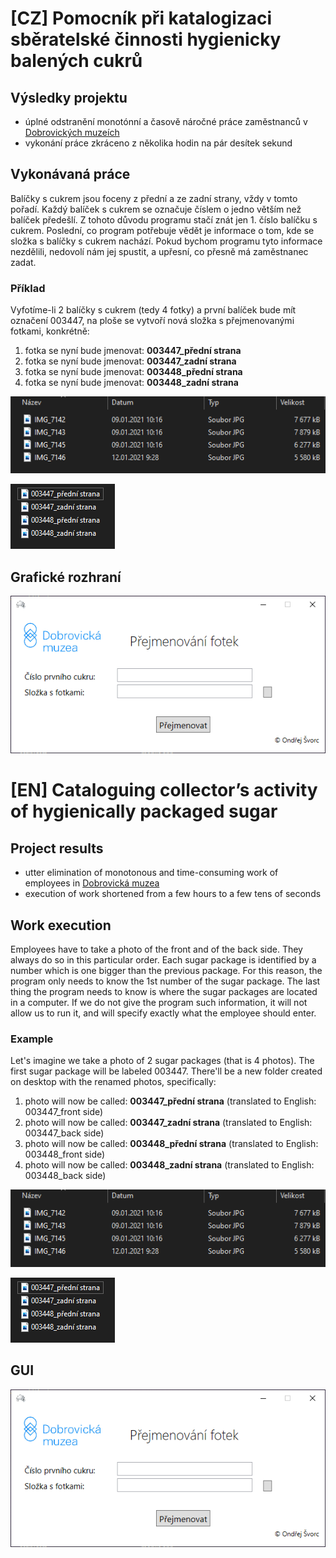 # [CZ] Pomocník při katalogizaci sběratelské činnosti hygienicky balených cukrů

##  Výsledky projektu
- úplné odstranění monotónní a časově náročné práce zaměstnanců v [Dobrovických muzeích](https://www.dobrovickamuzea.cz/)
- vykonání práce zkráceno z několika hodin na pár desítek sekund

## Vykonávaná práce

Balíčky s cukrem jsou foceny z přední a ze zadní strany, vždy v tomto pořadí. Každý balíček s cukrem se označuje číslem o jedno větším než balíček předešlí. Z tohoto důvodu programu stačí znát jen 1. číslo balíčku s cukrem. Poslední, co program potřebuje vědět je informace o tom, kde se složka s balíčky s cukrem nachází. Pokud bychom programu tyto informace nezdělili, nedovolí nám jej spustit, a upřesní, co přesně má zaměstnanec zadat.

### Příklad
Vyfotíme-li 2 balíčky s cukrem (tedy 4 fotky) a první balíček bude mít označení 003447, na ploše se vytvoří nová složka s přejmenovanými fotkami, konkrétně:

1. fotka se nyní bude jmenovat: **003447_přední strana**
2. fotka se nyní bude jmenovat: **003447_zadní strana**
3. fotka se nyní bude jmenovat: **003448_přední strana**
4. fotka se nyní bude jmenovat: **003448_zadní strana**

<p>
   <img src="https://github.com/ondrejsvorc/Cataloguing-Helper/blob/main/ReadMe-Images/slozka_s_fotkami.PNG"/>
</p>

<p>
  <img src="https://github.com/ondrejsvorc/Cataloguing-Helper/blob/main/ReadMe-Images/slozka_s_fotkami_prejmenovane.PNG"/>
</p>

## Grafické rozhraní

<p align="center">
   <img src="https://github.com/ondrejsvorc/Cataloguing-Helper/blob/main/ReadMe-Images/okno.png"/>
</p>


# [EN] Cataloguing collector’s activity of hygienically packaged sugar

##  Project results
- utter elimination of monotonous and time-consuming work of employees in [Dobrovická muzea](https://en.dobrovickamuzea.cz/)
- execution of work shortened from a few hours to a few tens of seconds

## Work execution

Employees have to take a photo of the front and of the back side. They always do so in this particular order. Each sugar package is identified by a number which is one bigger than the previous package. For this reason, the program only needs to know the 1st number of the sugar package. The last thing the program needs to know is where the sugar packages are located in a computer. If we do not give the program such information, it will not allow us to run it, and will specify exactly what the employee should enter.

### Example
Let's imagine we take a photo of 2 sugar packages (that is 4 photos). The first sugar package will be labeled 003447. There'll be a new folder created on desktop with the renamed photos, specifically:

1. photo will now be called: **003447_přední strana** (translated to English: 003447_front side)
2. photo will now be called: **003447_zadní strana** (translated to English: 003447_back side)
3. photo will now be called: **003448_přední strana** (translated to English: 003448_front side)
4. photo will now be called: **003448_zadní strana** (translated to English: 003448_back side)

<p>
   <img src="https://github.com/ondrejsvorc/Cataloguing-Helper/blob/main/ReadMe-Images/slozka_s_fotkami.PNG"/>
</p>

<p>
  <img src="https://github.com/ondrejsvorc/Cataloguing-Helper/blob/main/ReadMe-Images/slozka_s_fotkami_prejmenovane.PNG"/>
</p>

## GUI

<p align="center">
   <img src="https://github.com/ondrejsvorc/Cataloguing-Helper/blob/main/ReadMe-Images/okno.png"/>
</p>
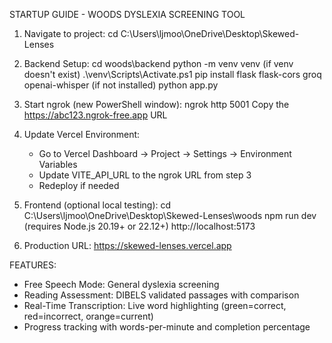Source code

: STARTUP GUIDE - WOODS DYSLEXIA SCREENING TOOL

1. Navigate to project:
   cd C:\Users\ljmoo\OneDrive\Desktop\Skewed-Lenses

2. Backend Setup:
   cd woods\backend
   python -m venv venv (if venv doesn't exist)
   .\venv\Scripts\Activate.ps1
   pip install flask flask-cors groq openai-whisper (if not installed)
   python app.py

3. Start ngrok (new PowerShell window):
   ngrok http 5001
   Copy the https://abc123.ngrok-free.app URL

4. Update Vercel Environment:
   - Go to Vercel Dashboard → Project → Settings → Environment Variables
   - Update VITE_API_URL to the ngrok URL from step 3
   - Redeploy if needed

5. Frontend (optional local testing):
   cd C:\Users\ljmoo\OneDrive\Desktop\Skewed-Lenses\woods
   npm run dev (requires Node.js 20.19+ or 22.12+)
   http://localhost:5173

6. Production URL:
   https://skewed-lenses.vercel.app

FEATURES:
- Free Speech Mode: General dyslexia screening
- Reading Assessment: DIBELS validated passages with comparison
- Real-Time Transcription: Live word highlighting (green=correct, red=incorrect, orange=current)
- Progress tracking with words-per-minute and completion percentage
□ □ □ □
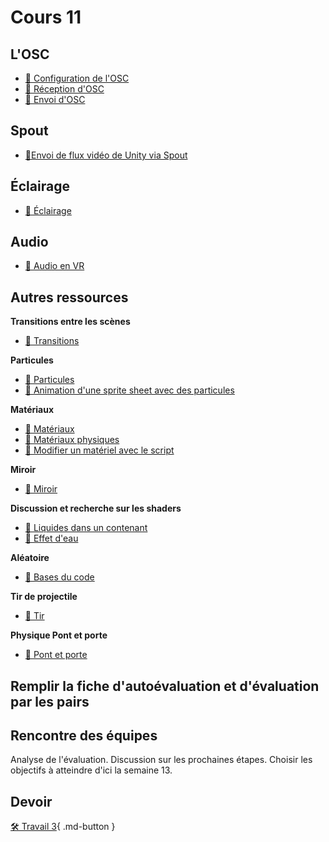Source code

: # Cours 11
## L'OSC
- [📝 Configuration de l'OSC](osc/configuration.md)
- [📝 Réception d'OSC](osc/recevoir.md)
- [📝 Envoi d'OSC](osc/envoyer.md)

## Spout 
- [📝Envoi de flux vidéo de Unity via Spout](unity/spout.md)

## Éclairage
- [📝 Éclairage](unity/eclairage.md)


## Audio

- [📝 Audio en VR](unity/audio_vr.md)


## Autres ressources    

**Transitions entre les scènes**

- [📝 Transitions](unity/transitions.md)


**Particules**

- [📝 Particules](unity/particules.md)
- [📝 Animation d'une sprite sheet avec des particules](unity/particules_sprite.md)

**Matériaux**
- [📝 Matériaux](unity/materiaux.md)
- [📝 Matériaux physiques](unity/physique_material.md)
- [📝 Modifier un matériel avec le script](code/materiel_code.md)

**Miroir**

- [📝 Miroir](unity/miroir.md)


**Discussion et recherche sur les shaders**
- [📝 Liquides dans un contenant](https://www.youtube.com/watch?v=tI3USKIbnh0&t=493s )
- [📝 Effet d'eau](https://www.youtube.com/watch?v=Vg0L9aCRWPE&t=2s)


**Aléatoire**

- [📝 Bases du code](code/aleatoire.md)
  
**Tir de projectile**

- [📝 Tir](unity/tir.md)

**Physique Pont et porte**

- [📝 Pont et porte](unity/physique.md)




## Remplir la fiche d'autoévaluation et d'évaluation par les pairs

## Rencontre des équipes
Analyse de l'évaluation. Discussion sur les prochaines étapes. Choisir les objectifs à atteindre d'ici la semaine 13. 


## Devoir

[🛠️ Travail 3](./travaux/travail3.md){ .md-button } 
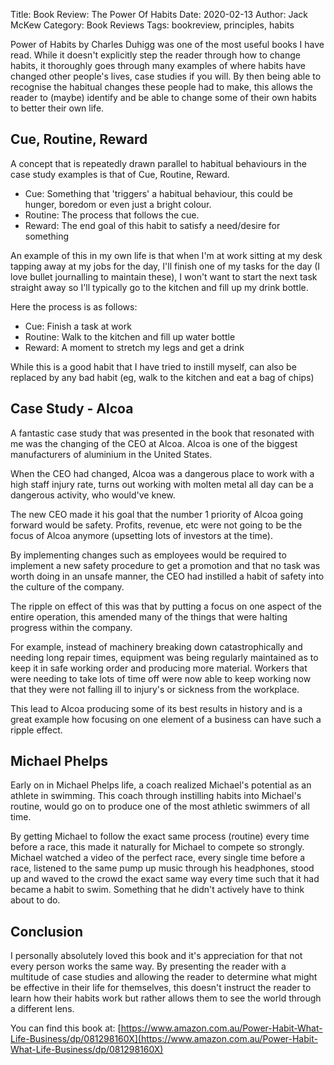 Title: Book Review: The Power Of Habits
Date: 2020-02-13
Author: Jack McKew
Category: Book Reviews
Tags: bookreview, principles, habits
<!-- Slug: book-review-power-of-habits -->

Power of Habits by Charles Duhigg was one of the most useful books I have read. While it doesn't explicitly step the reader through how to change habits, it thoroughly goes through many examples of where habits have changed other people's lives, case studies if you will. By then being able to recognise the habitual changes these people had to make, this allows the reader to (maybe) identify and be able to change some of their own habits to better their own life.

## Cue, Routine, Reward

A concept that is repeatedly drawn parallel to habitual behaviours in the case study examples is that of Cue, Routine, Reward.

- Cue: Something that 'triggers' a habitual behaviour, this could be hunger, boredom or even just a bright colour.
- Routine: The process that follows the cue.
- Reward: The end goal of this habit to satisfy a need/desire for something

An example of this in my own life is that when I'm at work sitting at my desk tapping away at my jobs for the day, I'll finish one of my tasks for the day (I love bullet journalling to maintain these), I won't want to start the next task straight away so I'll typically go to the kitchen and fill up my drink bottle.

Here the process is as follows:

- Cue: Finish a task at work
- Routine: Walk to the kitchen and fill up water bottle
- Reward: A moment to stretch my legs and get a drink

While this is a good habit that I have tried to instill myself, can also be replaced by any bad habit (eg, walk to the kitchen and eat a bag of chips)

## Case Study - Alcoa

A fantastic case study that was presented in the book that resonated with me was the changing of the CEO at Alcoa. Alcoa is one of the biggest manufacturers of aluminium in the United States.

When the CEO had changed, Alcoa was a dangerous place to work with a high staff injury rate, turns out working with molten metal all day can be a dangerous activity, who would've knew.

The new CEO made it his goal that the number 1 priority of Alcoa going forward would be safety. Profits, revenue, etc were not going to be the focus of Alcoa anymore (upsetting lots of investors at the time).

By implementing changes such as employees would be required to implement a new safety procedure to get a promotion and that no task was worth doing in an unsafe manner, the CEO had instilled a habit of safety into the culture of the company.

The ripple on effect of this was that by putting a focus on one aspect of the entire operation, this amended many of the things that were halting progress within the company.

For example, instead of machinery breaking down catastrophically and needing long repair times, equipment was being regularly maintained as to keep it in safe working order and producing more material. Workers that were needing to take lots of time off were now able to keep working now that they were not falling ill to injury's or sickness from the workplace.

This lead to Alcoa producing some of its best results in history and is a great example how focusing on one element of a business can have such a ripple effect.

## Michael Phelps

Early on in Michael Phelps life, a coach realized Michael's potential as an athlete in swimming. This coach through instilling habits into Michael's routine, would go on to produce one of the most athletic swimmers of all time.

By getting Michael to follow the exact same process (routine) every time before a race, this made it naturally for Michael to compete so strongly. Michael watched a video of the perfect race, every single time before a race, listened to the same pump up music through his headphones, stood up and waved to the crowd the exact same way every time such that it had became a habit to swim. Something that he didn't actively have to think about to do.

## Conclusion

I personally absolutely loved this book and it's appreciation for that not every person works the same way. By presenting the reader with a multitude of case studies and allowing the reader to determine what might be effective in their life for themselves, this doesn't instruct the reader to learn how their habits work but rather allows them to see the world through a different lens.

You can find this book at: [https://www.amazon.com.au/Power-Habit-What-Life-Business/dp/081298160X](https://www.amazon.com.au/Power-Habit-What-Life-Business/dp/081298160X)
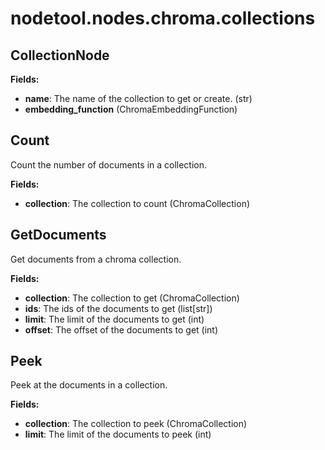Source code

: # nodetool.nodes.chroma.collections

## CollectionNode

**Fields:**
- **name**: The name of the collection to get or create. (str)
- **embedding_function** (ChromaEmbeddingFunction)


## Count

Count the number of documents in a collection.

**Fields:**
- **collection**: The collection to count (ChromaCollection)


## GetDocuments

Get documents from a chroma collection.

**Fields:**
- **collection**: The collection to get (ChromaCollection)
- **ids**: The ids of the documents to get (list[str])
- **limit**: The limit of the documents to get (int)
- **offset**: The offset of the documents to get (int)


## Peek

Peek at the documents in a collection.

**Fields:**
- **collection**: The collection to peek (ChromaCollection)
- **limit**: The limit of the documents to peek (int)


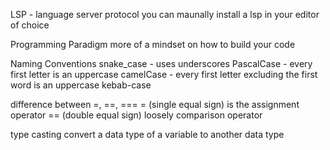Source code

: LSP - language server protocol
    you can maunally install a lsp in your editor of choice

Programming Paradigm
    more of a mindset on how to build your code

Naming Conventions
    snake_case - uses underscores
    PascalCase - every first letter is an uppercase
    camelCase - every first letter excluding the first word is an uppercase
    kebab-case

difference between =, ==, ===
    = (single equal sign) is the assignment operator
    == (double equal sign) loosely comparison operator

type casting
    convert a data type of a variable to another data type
□ □ □ □
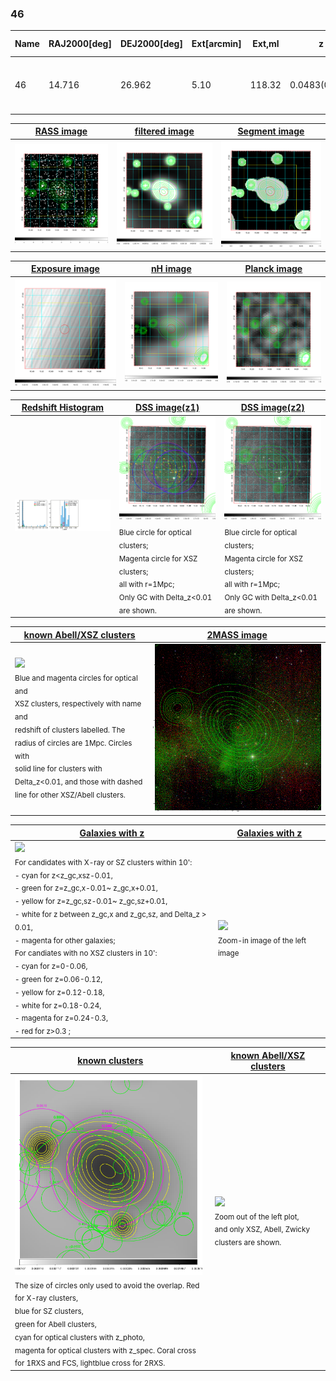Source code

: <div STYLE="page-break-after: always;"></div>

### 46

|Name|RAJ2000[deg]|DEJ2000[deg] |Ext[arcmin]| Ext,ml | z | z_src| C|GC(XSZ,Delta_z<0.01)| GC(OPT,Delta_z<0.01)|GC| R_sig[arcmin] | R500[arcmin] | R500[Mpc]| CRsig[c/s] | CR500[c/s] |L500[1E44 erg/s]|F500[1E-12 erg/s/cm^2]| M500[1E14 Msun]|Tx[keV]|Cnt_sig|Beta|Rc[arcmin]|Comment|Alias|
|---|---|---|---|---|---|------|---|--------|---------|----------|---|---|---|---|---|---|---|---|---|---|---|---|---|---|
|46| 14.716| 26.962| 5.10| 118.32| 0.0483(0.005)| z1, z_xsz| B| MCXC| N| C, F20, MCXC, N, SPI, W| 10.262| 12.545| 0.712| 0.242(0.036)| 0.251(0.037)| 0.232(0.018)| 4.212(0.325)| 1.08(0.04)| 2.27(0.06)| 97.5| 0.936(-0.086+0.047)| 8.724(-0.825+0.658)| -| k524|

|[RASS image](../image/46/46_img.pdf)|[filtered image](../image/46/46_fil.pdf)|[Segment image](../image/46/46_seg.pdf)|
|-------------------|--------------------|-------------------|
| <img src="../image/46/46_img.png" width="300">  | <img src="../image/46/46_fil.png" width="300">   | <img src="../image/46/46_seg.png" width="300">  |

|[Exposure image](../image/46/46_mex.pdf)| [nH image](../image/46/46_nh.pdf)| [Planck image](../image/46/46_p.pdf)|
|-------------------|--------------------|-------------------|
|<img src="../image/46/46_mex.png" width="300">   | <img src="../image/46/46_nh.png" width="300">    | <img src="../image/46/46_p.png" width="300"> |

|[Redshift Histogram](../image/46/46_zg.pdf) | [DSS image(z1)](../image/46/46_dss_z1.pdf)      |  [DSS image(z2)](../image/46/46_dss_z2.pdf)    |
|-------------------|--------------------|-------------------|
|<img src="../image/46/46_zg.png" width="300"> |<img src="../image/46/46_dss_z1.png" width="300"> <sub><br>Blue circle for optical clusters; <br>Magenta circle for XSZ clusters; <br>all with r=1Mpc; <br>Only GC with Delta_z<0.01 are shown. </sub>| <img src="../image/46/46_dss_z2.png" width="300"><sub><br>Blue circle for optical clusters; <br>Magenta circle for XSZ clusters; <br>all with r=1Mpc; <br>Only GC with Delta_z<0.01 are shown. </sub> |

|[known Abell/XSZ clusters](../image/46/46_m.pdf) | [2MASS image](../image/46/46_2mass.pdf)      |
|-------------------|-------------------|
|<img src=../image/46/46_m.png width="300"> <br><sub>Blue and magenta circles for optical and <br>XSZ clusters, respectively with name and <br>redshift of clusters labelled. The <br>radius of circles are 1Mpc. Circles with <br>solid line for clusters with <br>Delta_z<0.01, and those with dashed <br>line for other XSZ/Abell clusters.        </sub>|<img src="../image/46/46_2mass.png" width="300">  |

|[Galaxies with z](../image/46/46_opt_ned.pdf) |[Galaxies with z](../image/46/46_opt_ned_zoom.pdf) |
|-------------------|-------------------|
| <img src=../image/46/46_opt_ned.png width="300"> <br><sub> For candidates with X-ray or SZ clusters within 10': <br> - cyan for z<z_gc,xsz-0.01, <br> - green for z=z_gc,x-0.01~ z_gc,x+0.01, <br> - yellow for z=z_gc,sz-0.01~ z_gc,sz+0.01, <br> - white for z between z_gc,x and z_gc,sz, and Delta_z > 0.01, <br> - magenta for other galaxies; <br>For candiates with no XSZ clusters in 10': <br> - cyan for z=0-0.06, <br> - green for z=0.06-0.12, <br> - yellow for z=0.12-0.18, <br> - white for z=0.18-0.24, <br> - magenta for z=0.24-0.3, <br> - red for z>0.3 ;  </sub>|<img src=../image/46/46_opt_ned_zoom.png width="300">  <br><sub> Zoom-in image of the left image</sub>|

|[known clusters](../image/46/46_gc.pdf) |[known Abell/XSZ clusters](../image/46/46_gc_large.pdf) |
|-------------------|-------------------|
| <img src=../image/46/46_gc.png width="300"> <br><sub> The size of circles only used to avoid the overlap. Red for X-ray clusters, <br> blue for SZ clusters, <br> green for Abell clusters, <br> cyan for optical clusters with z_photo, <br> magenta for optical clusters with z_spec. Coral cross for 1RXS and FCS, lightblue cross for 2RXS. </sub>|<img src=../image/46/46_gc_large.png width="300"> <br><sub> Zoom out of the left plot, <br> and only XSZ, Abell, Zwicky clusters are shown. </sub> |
□ □ □ □
> TASK DETAILS
Look through the entries for the string "práce". Every line that has it belongs in the answer.

> EXERCISE SOLUTION
- úplné odstranění monotónní a časově náročné práce zaměstnanců v [Dobrovických muzeích](https://www.dobrovickamuzea.cz/)
- vykonání práce zkráceno z několika hodin na pár desítek sekund
## Vykonávaná práce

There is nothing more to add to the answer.